> Problem statement:
Among the entries below, tally each line containing "conversion"; respond with the total only.

(Data for the task begins)

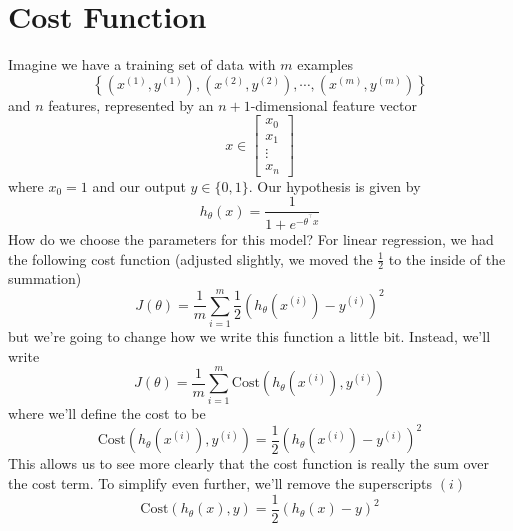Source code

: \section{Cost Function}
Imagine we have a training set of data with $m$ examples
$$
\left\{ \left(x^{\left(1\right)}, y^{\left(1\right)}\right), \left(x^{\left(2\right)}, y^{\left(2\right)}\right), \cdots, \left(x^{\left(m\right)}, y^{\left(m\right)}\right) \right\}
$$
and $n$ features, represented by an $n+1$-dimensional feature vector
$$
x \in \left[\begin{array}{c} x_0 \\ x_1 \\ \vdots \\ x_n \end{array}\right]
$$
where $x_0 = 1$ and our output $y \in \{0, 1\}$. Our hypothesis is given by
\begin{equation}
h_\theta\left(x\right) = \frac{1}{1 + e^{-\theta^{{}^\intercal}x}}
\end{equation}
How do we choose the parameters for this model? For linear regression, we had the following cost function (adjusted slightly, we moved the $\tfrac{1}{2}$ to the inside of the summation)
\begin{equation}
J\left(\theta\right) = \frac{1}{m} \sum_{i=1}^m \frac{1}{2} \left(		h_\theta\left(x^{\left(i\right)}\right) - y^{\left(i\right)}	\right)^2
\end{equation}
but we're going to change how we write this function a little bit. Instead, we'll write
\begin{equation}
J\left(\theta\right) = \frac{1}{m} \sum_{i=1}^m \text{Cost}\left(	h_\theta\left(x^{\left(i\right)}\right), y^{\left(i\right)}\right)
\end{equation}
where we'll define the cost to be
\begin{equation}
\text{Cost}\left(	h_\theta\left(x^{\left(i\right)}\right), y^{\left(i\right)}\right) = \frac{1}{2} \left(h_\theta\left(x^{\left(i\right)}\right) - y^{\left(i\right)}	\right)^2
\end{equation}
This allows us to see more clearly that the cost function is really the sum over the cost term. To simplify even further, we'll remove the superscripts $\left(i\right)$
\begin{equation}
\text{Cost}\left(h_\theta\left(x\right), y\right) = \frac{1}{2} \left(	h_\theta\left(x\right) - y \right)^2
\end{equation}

(Data for the task ends)
(Data for the task begins)

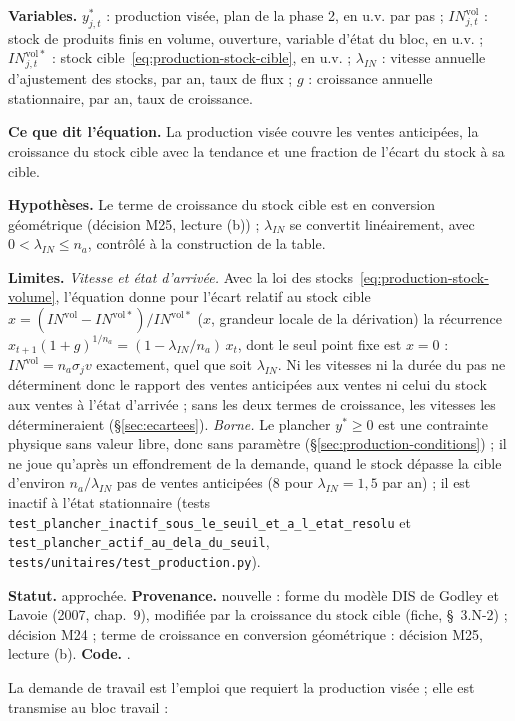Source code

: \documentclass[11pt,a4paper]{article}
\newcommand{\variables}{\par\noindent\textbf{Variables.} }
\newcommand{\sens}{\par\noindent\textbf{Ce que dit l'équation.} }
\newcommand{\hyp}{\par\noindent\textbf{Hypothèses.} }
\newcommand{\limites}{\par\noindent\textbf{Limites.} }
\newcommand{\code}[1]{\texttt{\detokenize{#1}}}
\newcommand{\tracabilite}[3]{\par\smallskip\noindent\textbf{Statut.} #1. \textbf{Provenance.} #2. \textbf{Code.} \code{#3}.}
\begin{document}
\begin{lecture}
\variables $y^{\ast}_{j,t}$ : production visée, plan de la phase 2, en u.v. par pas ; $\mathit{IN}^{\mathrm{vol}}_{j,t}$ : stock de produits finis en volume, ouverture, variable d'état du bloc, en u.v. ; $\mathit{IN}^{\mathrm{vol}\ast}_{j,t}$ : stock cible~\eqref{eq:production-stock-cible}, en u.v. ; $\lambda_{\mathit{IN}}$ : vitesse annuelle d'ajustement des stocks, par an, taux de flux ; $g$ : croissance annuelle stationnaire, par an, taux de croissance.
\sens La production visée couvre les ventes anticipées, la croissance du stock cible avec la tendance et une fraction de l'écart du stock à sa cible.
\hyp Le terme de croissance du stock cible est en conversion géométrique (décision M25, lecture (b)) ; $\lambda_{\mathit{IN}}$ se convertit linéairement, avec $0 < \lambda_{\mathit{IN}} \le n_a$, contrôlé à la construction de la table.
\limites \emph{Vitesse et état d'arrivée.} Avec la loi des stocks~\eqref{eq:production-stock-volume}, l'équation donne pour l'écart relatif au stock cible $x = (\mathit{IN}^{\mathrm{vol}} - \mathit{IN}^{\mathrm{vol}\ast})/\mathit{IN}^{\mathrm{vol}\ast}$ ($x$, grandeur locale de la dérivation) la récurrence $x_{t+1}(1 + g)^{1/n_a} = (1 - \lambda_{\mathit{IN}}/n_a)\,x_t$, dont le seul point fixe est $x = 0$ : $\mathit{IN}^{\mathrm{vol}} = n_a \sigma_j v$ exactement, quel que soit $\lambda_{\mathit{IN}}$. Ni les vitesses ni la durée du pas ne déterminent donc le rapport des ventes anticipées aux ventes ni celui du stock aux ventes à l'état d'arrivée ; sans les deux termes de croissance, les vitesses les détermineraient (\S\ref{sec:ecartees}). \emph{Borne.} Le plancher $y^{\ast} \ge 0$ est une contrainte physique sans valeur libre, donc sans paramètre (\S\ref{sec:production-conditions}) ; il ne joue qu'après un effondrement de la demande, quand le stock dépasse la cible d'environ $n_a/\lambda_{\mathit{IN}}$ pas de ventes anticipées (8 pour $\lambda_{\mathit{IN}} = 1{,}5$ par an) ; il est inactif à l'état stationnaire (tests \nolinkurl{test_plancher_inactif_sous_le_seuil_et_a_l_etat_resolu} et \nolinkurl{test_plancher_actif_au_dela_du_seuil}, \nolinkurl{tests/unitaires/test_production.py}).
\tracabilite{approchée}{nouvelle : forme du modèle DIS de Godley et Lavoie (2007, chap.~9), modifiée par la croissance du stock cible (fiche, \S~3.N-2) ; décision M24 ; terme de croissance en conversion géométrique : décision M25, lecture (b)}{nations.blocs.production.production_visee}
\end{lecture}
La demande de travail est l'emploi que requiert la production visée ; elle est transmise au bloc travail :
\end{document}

(Data for the task ends)
(Data for the task begins)

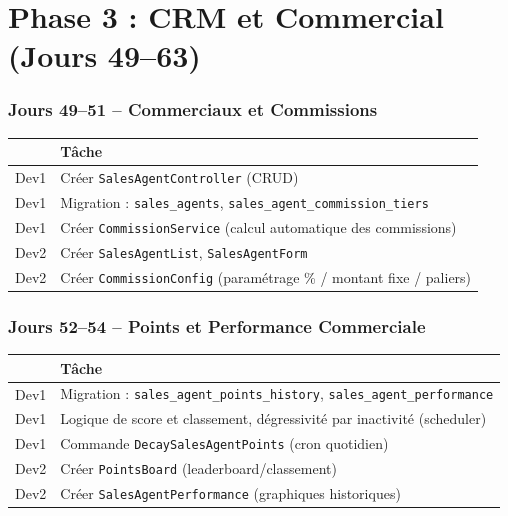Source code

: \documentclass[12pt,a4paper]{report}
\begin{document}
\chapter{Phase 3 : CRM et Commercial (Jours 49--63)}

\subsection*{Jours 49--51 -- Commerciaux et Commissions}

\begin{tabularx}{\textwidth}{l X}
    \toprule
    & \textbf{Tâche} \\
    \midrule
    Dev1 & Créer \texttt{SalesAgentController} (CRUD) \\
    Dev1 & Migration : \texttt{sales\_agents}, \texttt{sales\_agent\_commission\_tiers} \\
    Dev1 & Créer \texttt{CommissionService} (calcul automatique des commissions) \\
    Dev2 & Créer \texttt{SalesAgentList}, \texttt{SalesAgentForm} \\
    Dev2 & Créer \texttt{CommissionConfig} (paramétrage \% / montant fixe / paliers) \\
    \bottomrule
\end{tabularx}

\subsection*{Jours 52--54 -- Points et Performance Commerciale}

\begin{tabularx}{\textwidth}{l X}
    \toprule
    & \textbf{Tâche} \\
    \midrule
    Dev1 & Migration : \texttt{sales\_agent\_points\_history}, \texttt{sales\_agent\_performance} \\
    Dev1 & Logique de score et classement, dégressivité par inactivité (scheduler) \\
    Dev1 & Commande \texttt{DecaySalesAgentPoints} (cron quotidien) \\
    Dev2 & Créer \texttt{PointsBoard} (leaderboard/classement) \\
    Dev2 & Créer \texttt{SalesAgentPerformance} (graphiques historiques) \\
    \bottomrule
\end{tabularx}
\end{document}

(Data for the task ends)

> Result below:
2